After the line containing "(2) Die Abschlussprüfung", write nothing more; before it, reproduce every line of the material below exactly, starting with the first.

+++

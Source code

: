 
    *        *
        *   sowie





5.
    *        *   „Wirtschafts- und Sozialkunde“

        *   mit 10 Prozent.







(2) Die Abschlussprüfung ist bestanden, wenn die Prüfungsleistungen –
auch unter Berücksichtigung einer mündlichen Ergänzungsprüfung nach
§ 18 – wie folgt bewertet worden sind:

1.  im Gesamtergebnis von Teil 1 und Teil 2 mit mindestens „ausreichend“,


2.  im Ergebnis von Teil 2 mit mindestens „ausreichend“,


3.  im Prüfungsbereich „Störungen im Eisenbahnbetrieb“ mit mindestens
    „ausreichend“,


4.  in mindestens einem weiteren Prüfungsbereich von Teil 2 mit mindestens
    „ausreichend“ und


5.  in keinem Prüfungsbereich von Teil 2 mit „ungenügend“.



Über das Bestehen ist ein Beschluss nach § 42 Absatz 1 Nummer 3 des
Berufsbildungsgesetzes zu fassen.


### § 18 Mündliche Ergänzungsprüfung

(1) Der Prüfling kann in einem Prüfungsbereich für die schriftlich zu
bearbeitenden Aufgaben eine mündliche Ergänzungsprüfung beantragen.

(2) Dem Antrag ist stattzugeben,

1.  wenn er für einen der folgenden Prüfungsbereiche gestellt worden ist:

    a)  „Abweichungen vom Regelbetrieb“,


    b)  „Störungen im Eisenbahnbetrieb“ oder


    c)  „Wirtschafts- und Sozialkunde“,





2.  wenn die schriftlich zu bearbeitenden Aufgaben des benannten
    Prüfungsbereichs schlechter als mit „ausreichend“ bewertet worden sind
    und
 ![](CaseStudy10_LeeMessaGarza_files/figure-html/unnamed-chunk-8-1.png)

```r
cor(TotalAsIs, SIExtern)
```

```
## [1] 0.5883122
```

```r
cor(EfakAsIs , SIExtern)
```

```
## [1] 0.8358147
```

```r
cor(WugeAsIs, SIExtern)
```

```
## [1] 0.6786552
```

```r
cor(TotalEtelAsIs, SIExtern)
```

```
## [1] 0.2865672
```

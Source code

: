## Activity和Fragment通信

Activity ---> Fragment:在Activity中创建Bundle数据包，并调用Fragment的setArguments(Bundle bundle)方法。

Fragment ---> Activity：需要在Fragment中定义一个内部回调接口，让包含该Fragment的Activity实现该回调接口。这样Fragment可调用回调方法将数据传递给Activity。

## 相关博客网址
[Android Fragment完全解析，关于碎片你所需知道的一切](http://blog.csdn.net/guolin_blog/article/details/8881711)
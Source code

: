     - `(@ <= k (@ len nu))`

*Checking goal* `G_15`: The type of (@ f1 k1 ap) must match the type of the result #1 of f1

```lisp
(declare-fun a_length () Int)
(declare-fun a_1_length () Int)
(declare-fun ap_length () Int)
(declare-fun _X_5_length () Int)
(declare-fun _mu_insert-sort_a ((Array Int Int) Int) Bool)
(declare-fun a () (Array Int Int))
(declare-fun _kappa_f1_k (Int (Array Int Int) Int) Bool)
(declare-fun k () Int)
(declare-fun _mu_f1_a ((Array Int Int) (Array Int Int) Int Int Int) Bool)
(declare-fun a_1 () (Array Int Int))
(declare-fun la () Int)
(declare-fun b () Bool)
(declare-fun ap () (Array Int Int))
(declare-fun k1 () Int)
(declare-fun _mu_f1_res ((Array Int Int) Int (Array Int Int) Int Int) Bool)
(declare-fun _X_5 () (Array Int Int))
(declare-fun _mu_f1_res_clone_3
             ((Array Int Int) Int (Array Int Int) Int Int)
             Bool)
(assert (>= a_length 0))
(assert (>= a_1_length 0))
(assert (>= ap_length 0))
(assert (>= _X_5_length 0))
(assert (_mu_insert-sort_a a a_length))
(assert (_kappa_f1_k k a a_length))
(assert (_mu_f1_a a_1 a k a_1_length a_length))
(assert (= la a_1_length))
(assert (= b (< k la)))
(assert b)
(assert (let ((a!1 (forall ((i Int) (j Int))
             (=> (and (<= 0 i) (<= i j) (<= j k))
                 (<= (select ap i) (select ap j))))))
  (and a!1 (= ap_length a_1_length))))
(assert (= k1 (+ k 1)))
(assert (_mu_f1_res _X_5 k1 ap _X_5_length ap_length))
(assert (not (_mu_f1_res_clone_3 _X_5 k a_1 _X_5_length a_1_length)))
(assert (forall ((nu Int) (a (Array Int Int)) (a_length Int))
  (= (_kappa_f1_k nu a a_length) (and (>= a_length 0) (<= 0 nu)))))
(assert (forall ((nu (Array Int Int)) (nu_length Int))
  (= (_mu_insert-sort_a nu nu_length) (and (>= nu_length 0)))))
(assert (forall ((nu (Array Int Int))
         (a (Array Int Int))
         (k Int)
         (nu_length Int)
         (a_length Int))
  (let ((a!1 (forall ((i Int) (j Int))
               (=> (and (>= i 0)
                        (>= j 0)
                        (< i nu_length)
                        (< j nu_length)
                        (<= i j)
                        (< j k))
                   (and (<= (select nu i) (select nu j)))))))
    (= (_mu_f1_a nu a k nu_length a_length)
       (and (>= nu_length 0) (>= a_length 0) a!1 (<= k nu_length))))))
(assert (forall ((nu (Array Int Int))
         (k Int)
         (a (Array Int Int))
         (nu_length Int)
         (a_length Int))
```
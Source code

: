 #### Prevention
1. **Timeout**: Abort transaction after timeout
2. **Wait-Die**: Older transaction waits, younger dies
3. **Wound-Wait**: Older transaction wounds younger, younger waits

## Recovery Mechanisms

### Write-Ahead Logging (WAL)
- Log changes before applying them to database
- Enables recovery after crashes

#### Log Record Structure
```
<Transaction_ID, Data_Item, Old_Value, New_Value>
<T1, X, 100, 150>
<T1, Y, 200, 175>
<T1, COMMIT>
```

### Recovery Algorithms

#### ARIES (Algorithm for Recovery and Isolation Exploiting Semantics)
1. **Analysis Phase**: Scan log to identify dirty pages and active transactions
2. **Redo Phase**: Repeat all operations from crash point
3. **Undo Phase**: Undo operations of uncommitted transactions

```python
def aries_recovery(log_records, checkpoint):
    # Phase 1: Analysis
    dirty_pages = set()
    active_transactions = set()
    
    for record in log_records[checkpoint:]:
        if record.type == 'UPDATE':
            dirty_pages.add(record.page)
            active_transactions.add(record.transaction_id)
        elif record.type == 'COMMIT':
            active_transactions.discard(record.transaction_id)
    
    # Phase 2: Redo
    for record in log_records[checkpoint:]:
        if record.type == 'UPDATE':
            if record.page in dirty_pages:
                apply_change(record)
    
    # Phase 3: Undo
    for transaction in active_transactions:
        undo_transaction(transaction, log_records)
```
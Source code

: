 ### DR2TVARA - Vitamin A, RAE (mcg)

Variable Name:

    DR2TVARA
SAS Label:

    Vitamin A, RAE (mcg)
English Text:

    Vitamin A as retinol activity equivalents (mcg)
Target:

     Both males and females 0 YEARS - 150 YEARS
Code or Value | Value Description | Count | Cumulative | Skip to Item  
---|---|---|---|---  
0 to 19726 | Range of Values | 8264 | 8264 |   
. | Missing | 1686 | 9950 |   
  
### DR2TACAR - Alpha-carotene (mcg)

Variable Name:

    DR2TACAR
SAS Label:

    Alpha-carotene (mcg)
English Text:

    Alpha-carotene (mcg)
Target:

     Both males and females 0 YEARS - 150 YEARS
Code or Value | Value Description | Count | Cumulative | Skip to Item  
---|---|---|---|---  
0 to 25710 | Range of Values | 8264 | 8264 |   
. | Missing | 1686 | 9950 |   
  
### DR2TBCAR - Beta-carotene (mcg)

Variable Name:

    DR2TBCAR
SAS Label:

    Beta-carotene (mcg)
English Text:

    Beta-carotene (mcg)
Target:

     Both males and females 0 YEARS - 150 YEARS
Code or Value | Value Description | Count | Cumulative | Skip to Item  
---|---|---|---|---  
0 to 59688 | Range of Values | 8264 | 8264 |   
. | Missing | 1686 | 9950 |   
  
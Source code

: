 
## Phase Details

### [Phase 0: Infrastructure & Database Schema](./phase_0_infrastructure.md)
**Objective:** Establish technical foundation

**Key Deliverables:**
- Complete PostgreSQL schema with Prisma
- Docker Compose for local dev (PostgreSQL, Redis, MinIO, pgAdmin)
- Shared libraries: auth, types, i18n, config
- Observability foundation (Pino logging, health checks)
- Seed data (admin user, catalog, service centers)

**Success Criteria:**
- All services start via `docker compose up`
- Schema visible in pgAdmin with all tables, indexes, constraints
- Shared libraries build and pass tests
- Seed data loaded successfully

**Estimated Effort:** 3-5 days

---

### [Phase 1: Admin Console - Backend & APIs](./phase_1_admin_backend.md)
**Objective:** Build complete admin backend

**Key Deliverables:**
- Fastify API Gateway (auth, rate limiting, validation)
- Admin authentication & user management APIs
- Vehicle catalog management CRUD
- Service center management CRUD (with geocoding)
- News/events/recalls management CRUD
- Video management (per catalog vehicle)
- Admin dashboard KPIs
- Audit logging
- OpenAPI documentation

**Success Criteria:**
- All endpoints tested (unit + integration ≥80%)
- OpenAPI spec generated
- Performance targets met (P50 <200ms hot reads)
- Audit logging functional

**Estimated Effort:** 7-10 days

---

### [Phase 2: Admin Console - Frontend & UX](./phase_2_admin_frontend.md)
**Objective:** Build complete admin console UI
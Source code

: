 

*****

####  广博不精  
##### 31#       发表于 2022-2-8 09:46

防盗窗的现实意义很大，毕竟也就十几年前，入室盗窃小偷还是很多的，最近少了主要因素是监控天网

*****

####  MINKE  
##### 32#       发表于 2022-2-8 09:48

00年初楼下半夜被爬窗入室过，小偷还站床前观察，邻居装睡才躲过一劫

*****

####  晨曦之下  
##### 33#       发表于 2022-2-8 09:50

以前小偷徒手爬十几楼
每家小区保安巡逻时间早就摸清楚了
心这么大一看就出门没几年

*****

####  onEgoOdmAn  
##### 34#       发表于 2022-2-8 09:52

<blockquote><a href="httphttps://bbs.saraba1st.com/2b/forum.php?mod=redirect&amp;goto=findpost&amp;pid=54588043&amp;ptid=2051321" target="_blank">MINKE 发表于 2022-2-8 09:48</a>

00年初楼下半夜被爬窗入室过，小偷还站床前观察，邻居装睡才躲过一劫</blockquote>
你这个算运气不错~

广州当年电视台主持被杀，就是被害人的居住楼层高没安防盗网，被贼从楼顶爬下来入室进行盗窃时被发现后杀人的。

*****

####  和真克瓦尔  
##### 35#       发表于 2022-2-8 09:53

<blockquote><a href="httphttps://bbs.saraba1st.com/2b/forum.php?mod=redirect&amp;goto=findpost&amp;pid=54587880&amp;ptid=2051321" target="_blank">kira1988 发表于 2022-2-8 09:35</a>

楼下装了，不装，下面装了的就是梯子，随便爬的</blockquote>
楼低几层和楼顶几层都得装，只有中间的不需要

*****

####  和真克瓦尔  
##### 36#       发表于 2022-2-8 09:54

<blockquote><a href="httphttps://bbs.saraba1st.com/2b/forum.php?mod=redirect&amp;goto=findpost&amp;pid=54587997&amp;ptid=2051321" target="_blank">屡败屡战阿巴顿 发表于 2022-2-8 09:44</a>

+++

- _ANSWER TO THIS PROBLEM_
Source code

: 
    *        *
        *   sowie





5.
    *        *   „Wirtschafts- und Sozialkunde“

        *   mit 10 Prozent.







(2) Die Abschlussprüfung ist bestanden, wenn die Prüfungsleistungen –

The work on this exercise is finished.